Records supplied below:

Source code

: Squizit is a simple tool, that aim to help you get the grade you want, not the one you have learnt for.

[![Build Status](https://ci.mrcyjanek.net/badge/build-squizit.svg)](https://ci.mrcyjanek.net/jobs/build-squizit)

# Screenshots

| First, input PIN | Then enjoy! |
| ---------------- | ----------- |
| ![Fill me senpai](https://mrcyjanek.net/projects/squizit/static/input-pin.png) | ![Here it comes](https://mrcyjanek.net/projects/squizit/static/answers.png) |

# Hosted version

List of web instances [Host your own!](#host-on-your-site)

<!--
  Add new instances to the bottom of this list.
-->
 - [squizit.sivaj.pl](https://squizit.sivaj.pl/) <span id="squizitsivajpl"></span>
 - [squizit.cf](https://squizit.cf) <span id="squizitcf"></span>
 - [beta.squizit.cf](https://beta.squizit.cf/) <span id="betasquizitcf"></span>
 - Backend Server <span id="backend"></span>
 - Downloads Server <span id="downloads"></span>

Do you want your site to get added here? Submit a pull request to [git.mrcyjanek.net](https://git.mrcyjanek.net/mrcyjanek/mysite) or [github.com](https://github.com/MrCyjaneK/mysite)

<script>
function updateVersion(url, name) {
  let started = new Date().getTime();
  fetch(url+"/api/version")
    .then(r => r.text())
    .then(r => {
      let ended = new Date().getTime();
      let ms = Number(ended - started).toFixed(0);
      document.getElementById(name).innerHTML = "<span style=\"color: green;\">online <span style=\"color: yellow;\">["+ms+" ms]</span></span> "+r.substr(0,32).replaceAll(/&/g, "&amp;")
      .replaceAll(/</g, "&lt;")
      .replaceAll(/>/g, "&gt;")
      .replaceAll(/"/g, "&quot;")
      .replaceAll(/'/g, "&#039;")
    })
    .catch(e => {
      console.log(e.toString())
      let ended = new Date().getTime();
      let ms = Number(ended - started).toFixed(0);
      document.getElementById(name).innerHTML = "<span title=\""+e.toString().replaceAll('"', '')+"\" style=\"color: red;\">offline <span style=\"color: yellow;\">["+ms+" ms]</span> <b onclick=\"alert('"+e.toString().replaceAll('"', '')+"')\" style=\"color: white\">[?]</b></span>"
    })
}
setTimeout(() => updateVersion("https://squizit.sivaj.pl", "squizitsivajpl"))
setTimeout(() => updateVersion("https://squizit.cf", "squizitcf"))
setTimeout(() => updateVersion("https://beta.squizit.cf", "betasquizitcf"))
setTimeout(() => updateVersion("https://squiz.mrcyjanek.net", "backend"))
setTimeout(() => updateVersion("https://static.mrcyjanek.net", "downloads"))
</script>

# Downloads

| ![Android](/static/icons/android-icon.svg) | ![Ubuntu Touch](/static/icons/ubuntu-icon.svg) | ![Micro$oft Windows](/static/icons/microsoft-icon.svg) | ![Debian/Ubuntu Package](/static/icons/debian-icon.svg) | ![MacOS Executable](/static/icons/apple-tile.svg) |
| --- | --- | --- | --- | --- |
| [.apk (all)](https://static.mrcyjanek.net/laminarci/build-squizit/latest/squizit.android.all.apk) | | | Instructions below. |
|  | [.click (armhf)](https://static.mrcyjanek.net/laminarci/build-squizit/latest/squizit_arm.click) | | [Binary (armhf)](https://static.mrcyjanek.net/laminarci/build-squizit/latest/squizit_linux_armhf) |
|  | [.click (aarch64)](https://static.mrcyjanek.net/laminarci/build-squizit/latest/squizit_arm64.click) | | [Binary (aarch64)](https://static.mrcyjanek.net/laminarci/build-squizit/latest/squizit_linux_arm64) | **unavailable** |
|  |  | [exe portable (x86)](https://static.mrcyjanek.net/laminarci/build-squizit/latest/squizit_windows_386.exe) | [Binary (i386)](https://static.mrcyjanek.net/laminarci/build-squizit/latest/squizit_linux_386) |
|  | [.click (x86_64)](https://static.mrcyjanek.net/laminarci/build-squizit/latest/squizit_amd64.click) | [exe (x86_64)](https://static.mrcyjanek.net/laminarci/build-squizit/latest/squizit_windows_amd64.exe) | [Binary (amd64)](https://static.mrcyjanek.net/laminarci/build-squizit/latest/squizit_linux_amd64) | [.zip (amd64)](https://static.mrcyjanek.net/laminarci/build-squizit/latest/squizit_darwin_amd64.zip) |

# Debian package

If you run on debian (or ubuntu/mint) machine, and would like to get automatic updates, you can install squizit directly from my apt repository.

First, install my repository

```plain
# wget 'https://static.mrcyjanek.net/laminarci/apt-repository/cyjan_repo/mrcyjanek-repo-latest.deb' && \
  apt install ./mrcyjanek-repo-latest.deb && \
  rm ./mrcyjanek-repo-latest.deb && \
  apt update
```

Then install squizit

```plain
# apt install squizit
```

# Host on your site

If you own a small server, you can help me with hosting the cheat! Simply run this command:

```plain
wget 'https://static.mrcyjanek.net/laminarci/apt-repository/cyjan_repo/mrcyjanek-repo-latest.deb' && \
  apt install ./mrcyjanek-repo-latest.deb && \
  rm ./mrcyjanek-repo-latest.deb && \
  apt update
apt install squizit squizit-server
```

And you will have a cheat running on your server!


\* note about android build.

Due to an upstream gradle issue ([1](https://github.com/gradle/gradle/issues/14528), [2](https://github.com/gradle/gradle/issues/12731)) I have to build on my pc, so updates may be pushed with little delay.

End of Records supplied.

Please reproduce the records exactly, without leaving any out.

Source code

: Squizit is a simple tool, that aim to help you get the grade you want, not the one you have learnt for.

[![Build Status](https://ci.mrcyjanek.net/badge/build-squizit.svg)](https://ci.mrcyjanek.net/jobs/build-squizit)

# Screenshots

| First, input PIN | Then enjoy! |
| ---------------- | ----------- |
| ![Fill me senpai](https://mrcyjanek.net/projects/squizit/static/input-pin.png) | ![Here it comes](https://mrcyjanek.net/projects/squizit/static/answers.png) |

# Hosted version

List of web instances [Host your own!](#host-on-your-site)

<!--
  Add new instances to the bottom of this list.
-->
 - [squizit.sivaj.pl](https://squizit.sivaj.pl/) <span id="squizitsivajpl"></span>
 - [squizit.cf](https://squizit.cf) <span id="squizitcf"></span>
 - [beta.squizit.cf](https://beta.squizit.cf/) <span id="betasquizitcf"></span>
 - Backend Server <span id="backend"></span>
 - Downloads Server <span id="downloads"></span>

Do you want your site to get added here? Submit a pull request to [git.mrcyjanek.net](https://git.mrcyjanek.net/mrcyjanek/mysite) or [github.com](https://github.com/MrCyjaneK/mysite)

<script>
function updateVersion(url, name) {
  let started = new Date().getTime();
  fetch(url+"/api/version")
    .then(r => r.text())
    .then(r => {
      let ended = new Date().getTime();
      let ms = Number(ended - started).toFixed(0);
      document.getElementById(name).innerHTML = "<span style=\"color: green;\">online <span style=\"color: yellow;\">["+ms+" ms]</span></span> "+r.substr(0,32).replaceAll(/&/g, "&amp;")
      .replaceAll(/</g, "&lt;")
      .replaceAll(/>/g, "&gt;")
      .replaceAll(/"/g, "&quot;")
      .replaceAll(/'/g, "&#039;")
    })
    .catch(e => {
      console.log(e.toString())
      let ended = new Date().getTime();
      let ms = Number(ended - started).toFixed(0);
      document.getElementById(name).innerHTML = "<span title=\""+e.toString().replaceAll('"', '')+"\" style=\"color: red;\">offline <span style=\"color: yellow;\">["+ms+" ms]</span> <b onclick=\"alert('"+e.toString().replaceAll('"', '')+"')\" style=\"color: white\">[?]</b></span>"
    })
}
setTimeout(() => updateVersion("https://squizit.sivaj.pl", "squizitsivajpl"))
setTimeout(() => updateVersion("https://squizit.cf", "squizitcf"))
setTimeout(() => updateVersion("https://beta.squizit.cf", "betasquizitcf"))
setTimeout(() => updateVersion("https://squiz.mrcyjanek.net", "backend"))
setTimeout(() => updateVersion("https://static.mrcyjanek.net", "downloads"))
</script>

# Downloads

| ![Android](/static/icons/android-icon.svg) | ![Ubuntu Touch](/static/icons/ubuntu-icon.svg) | ![Micro$oft Windows](/static/icons/microsoft-icon.svg) | ![Debian/Ubuntu Package](/static/icons/debian-icon.svg) | ![MacOS Executable](/static/icons/apple-tile.svg) |
| --- | --- | --- | --- | --- |
| [.apk (all)](https://static.mrcyjanek.net/laminarci/build-squizit/latest/squizit.android.all.apk) | | | Instructions below. |
|  | [.click (armhf)](https://static.mrcyjanek.net/laminarci/build-squizit/latest/squizit_arm.click) | | [Binary (armhf)](https://static.mrcyjanek.net/laminarci/build-squizit/latest/squizit_linux_armhf) |
|  | [.click (aarch64)](https://static.mrcyjanek.net/laminarci/build-squizit/latest/squizit_arm64.click) | | [Binary (aarch64)](https://static.mrcyjanek.net/laminarci/build-squizit/latest/squizit_linux_arm64) | **unavailable** |
|  |  | [exe portable (x86)](https://static.mrcyjanek.net/laminarci/build-squizit/latest/squizit_windows_386.exe) | [Binary (i386)](https://static.mrcyjanek.net/laminarci/build-squizit/latest/squizit_linux_386) |
|  | [.click (x86_64)](https://static.mrcyjanek.net/laminarci/build-squizit/latest/squizit_amd64.click) | [exe (x86_64)](https://static.mrcyjanek.net/laminarci/build-squizit/latest/squizit_windows_amd64.exe) | [Binary (amd64)](https://static.mrcyjanek.net/laminarci/build-squizit/latest/squizit_linux_amd64) | [.zip (amd64)](https://static.mrcyjanek.net/laminarci/build-squizit/latest/squizit_darwin_amd64.zip) |

# Debian package

If you run on debian (or ubuntu/mint) machine, and would like to get automatic updates, you can install squizit directly from my apt repository.

First, install my repository

```plain
# wget 'https://static.mrcyjanek.net/laminarci/apt-repository/cyjan_repo/mrcyjanek-repo-latest.deb' && \
  apt install ./mrcyjanek-repo-latest.deb && \
  rm ./mrcyjanek-repo-latest.deb && \
  apt update
```

Then install squizit

```plain
# apt install squizit
```

# Host on your site

If you own a small server, you can help me with hosting the cheat! Simply run this command:

```plain
wget 'https://static.mrcyjanek.net/laminarci/apt-repository/cyjan_repo/mrcyjanek-repo-latest.deb' && \
  apt install ./mrcyjanek-repo-latest.deb && \
  rm ./mrcyjanek-repo-latest.deb && \
  apt update
apt install squizit squizit-server
```

And you will have a cheat running on your server!


\* note about android build.

Due to an upstream gradle issue ([1](https://github.com/gradle/gradle/issues/14528), [2](https://github.com/gradle/gradle/issues/12731)) I have to build on my pc, so updates may be pushed with little delay.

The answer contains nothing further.